可是內心十分不甘,弘晸如今一歲,確實是要第二個孩子的好時機,但是她難道只有生孩子這個功能嗎?
「胤禟,剛剛位面旅行的時候你還說,想讓我陪著你出去做生意的。」
「我希望你時時在我眼前,但是,黛檬,我不喜歡建立殖民地,我只喜歡做生意,這點你很清楚不是嗎?我不明白你為什麼不高興?」
黛檬剋制不住地,眼淚就飈了出來,讓她想到了淚如泉湧這個詞。黛檬自己也不理解怎麼了,難過嗎?並不很難過。委屈嗎?也沒什麼值得委屈的,若是九爺這樣對待她還覺得委屈,這日子也沒發過了。可是就是止不住地想流淚,更多的是身體上的支配,渀佛是淚腺自己在放水,而她的情感並不摻雜其中。
九爺可嚇了一大跳,趕緊幾步竄過去,將福晉緊緊摟進懷裡,急切地問:「黛檬,你怎麼了?爺沒說什麼重話不是?不哭不哭,你若是喜歡那個位面爺就時時帶你過去。瞧,這次多虧了你,我們還做成了生意,趕明兒個爺就去繡坊讓她們照著圖紙繡出衣服來。黛檬,別哭好不好?」
黛檬不理會九爺的勸說,一勁兒地哭,或者說,一勁兒地流淚,她並不覺得這次是她想要哭的,會不會是得病了?

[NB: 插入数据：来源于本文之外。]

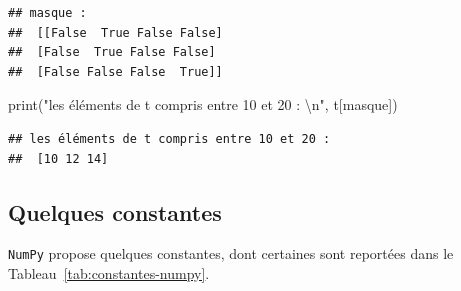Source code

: \documentclass[12pt,]{book}
\newenvironment{Shaded}{\begin{snugshade}}{\end{snugshade}}
\newcommand{\CharTok}[1]{\textcolor[rgb]{0.31,0.60,0.02}{#1}}
\newcommand{\StringTok}[1]{\textcolor[rgb]{0.31,0.60,0.02}{#1}}
\newcommand{\BuiltInTok}[1]{#1}
\newcommand{\NormalTok}[1]{#1}
\numberwithin{equation}{section}
\numberwithin{countremarque}{section}
\begin{document}
\begin{lstlisting}
## masque : 
##  [[False  True False False]
##  [False  True False False]
##  [False False False  True]]
\end{lstlisting}

\begin{Shaded}
\begin{Highlighting}[]
\BuiltInTok{print}\NormalTok{(}\StringTok{"les éléments de t compris entre 10 et 20 : }\CharTok{\textbackslash{}n}\StringTok{"}\NormalTok{,}
\NormalTok{      t[masque])}
\end{Highlighting}
\end{Shaded}

\begin{lstlisting}
## les éléments de t compris entre 10 et 20 : 
##  [10 12 14]
\end{lstlisting}

\subsection{Quelques constantes}\label{numpy-constantes}

\texttt{NumPy} propose quelques constantes, dont certaines sont
reportées dans le Tableau~\ref{tab:constantes-numpy}.
\end{document}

九爺過了好一會兒也沒能把黛檬哄住,這下真著急了起來,朝著門口喚了一聲:「何玉柱!」
何玉柱連忙打了簾子進門,頭都沒抬,只弓著身子問:「主子有什麼吩咐?」
「你去把大阿哥抱來。」
「不許去!」黛檬沙啞著開口制止。
九爺見黛檬終於肯開口說話,更是軟語問道:「這究竟是怎麼了?原本不是好好的嗎?爺一直以為你挺開心的,你為什麼哭倒是跟爺說說清楚。」
「我就是覺得沒意思。」
九爺聞此很是詫異,「怎麼沒意思了?」
黛檬心內升起一股焦灼之氣,憤憤地開口:「每天不是哄孩子就是進宮哄你額娘,沒意思透了!」
九爺心下也有些脾氣,但總歸是想著先哄哄福晉,「這是怎麼說的?自打你嫁過來爺可讓你受過苦、傷過心?連額娘如今都對你和軟多了。再說我們的大阿哥最是活潑可愛,你不是也愛得不行?如今怎麼就說沒意思了?」
黛檬臉上的淚痕猶在,她的理智和情緒之間開始了抗爭,一方面也知道自己是在無理取鬧,另一方面又覺得壓抑的難受,心中一陣翻攪,頭也跟著眩暈起來,一個不支竟然暈倒在九爺懷裡。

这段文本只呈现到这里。